● Data items

····················

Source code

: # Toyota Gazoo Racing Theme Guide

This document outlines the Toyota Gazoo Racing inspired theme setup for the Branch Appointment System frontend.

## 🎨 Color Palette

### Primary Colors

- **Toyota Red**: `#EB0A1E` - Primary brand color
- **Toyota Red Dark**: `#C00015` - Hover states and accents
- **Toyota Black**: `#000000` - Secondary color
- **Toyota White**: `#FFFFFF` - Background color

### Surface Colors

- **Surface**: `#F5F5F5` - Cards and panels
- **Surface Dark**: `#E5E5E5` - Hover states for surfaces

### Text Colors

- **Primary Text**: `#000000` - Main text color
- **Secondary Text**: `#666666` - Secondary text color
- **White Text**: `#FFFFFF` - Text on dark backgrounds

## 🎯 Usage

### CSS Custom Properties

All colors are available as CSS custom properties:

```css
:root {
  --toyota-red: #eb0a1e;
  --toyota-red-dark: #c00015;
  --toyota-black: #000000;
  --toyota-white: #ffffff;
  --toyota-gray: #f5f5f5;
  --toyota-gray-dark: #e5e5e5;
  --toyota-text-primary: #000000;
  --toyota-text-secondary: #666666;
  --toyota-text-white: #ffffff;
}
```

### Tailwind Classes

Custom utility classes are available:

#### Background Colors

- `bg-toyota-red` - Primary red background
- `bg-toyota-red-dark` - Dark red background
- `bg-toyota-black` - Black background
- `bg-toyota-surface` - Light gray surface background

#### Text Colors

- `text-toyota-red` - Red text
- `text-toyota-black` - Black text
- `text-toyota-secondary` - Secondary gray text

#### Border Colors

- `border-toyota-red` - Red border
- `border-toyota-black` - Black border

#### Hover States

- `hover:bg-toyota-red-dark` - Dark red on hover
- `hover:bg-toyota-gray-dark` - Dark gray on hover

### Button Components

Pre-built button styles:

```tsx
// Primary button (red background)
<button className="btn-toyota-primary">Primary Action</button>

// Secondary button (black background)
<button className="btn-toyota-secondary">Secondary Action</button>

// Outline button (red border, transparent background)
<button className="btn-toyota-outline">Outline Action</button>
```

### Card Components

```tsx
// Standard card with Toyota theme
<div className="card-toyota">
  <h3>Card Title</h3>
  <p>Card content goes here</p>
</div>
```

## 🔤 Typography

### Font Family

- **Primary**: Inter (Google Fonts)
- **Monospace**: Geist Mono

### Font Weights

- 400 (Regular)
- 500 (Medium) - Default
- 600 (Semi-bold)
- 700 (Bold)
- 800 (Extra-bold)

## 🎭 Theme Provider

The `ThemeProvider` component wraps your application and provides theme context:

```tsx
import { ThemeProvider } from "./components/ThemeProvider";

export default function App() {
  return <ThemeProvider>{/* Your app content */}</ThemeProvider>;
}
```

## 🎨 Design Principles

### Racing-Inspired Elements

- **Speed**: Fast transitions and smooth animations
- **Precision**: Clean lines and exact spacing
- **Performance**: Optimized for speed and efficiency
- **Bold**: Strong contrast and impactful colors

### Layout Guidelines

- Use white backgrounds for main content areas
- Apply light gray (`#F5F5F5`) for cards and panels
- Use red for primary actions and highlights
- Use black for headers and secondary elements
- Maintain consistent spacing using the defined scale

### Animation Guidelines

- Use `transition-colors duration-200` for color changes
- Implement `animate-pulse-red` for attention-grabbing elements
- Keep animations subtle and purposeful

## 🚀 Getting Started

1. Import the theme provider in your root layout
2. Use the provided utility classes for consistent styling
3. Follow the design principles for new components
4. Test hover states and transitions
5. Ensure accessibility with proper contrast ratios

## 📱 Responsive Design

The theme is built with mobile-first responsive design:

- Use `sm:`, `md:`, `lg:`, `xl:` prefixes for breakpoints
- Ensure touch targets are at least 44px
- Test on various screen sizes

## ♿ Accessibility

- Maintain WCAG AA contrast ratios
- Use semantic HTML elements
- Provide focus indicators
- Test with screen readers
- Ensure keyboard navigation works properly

····················

Repeat every line of the data word for word until you have repeated the line that contains "Primary brand color", which is the last one to include.

● SOLUTION FOR THIS TASK
Source code

: # Toyota Gazoo Racing Theme Guide

This document outlines the Toyota Gazoo Racing inspired theme setup for the Branch Appointment System frontend.

## 🎨 Color Palette

### Primary Colors

- **Toyota Red**: `#EB0A1E` - Primary brand color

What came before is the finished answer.